[Records for this task Boundary: Start]
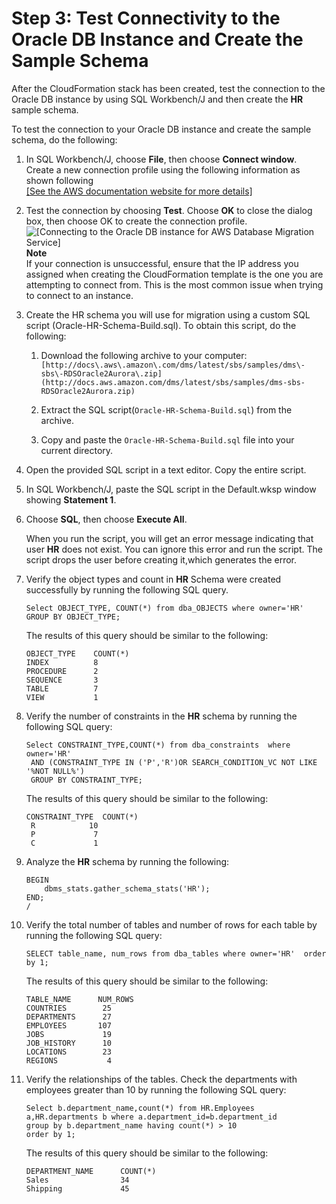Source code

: # Step 3: Test Connectivity to the Oracle DB Instance and Create the Sample Schema<a name="chap-rdsoracle2aurora.steps.connectoracle"></a>

After the CloudFormation stack has been created, test the connection to the Oracle DB instance by using SQL Workbench/J and then create the **HR** sample schema\.

To test the connection to your Oracle DB instance and create the sample schema, do the following:

1. In SQL Workbench/J, choose **File**, then choose **Connect window**\. Create a new connection profile using the following information as shown following    
[\[See the AWS documentation website for more details\]](http://docs.aws.amazon.com/dms/latest/sbs/chap-rdsoracle2aurora.steps.connectoracle.html)

1. Test the connection by choosing **Test**\. Choose **OK** to close the dialog box, then choose OK to create the connection profile\.  
![\[Connecting to the Oracle DB instance for AWS Database Migration Service\]](http://docs.aws.amazon.com/dms/latest/sbs/images/sbs-rdsor2aurora9.png)
**Note**  
If your connection is unsuccessful, ensure that the IP address you assigned when creating the CloudFormation template is the one you are attempting to connect from\. This is the most common issue when trying to connect to an instance\.

1. Create the HR schema you will use for migration using a custom SQL script \(Oracle\-HR\-Schema\-Build\.sql\)\. To obtain this script, do the following:

   1. Download the following archive to your computer: ` [http://docs\.aws\.amazon\.com/dms/latest/sbs/samples/dms\-sbs\-RDSOracle2Aurora\.zip](http://docs.aws.amazon.com/dms/latest/sbs/samples/dms-sbs-RDSOracle2Aurora.zip) ` 

   1. Extract the SQL script\(`Oracle-HR-Schema-Build.sql`\) from the archive\.

   1. Copy and paste the `Oracle-HR-Schema-Build.sql` file into your current directory\.

1. Open the provided SQL script in a text editor\. Copy the entire script\.

1. In SQL Workbench/J, paste the SQL script in the Default\.wksp window showing **Statement 1**\.

1. Choose **SQL**, then choose **Execute All**\.

   When you run the script, you will get an error message indicating that user **HR** does not exist\. You can ignore this error and run the script\. The script drops the user before creating it,which generates the error\.

1. Verify the object types and count in **HR** Schema were created successfully by running the following SQL query\.

   ```
   Select OBJECT_TYPE, COUNT(*) from dba_OBJECTS where owner='HR'
   GROUP BY OBJECT_TYPE;
   ```

   The results of this query should be similar to the following:

   ```
   OBJECT_TYPE    COUNT(*)
   INDEX          8
   PROCEDURE      2
   SEQUENCE       3
   TABLE          7
   VIEW           1
   ```

1. Verify the number of constraints in the **HR** schema by running the following SQL query:

   ```
   Select CONSTRAINT_TYPE,COUNT(*) from dba_constraints  where owner='HR'
   	AND (CONSTRAINT_TYPE IN ('P','R')OR SEARCH_CONDITION_VC NOT LIKE '%NOT NULL%')
   	GROUP BY CONSTRAINT_TYPE;
   ```

   The results of this query should be similar to the following:

   ```
   CONSTRAINT_TYPE	COUNT(*)
   	R	         10
   	P	          7
   	C	          1
   ```

1. Analyze the **HR** schema by running the following:

   ```
   BEGIN
       dbms_stats.gather_schema_stats('HR');
   END;
   /
   ```

1. Verify the total number of tables and number of rows for each table by running the following SQL query:

   ```
   SELECT table_name, num_rows from dba_tables where owner='HR'  order by 1;
   ```

   The results of this query should be similar to the following:

   ```
   TABLE_NAME      NUM_ROWS
   COUNTRIES        25
   DEPARTMENTS      27
   EMPLOYEES       107
   JOBS             19
   JOB_HISTORY      10
   LOCATIONS        23
   REGIONS           4
   ```

1. Verify the relationships of the tables\. Check the departments with employees greater than 10 by running the following SQL query:

   ```
   Select b.department_name,count(*) from HR.Employees a,HR.departments b where a.department_id=b.department_id
   group by b.department_name having count(*) > 10
   order by 1;
   ```

   The results of this query should be similar to the following:

   ```
   DEPARTMENT_NAME      COUNT(*)
   Sales                34
   Shipping             45
   ```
[Records for this task Boundary: End]
> **The problem**
Copy each entry above exactly; drop the pictures.

> **Response to this task**
Source code

: # Step 3: Test Connectivity to the Oracle DB Instance and Create the Sample Schema<a name="chap-rdsoracle2aurora.steps.connectoracle"></a>

After the CloudFormation stack has been created, test the connection to the Oracle DB instance by using SQL Workbench/J and then create the **HR** sample schema\.

To test the connection to your Oracle DB instance and create the sample schema, do the following:

1. In SQL Workbench/J, choose **File**, then choose **Connect window**\. Create a new connection profile using the following information as shown following    
[\[See the AWS documentation website for more details\]](http://docs.aws.amazon.com/dms/latest/sbs/chap-rdsoracle2aurora.steps.connectoracle.html)

1. Test the connection by choosing **Test**\. Choose **OK** to close the dialog box, then choose OK to create the connection profile\.  
![\[Connecting to the Oracle DB instance for AWS Database Migration Service\]](http://docs.aws.amazon.com/dms/latest/sbs/images/sbs-rdsor2aurora9.png)
**Note**  
If your connection is unsuccessful, ensure that the IP address you assigned when creating the CloudFormation template is the one you are attempting to connect from\. This is the most common issue when trying to connect to an instance\.

1. Create the HR schema you will use for migration using a custom SQL script \(Oracle\-HR\-Schema\-Build\.sql\)\. To obtain this script, do the following:

   1. Download the following archive to your computer: ` [http://docs\.aws\.amazon\.com/dms/latest/sbs/samples/dms\-sbs\-RDSOracle2Aurora\.zip](http://docs.aws.amazon.com/dms/latest/sbs/samples/dms-sbs-RDSOracle2Aurora.zip) ` 

   1. Extract the SQL script\(`Oracle-HR-Schema-Build.sql`\) from the archive\.

   1. Copy and paste the `Oracle-HR-Schema-Build.sql` file into your current directory\.

1. Open the provided SQL script in a text editor\. Copy the entire script\.

1. In SQL Workbench/J, paste the SQL script in the Default\.wksp window showing **Statement 1**\.

1. Choose **SQL**, then choose **Execute All**\.

   When you run the script, you will get an error message indicating that user **HR** does not exist\. You can ignore this error and run the script\. The script drops the user before creating it,which generates the error\.

1. Verify the object types and count in **HR** Schema were created successfully by running the following SQL query\.

   ```
   Select OBJECT_TYPE, COUNT(*) from dba_OBJECTS where owner='HR'
   GROUP BY OBJECT_TYPE;
   ```

   The results of this query should be similar to the following:

   ```
   OBJECT_TYPE    COUNT(*)
   INDEX          8
   PROCEDURE      2
   SEQUENCE       3
   TABLE          7
   VIEW           1
   ```

1. Verify the number of constraints in the **HR** schema by running the following SQL query:

   ```
   Select CONSTRAINT_TYPE,COUNT(*) from dba_constraints  where owner='HR'
   	AND (CONSTRAINT_TYPE IN ('P','R')OR SEARCH_CONDITION_VC NOT LIKE '%NOT NULL%')
   	GROUP BY CONSTRAINT_TYPE;
   ```

   The results of this query should be similar to the following:

   ```
   CONSTRAINT_TYPE	COUNT(*)
   	R	         10
   	P	          7
   	C	          1
   ```

1. Analyze the **HR** schema by running the following:

   ```
   BEGIN
       dbms_stats.gather_schema_stats('HR');
   END;
   /
   ```

1. Verify the total number of tables and number of rows for each table by running the following SQL query:

   ```
   SELECT table_name, num_rows from dba_tables where owner='HR'  order by 1;
   ```

   The results of this query should be similar to the following:

   ```
   TABLE_NAME      NUM_ROWS
   COUNTRIES        25
   DEPARTMENTS      27
   EMPLOYEES       107
   JOBS             19
   JOB_HISTORY      10
   LOCATIONS        23
   REGIONS           4
   ```

1. Verify the relationships of the tables\. Check the departments with employees greater than 10 by running the following SQL query:

   ```
   Select b.department_name,count(*) from HR.Employees a,HR.departments b where a.department_id=b.department_id
   group by b.department_name having count(*) > 10
   order by 1;
   ```

   The results of this query should be similar to the following:

   ```
   DEPARTMENT_NAME      COUNT(*)
   Sales                34
   Shipping             45
   ```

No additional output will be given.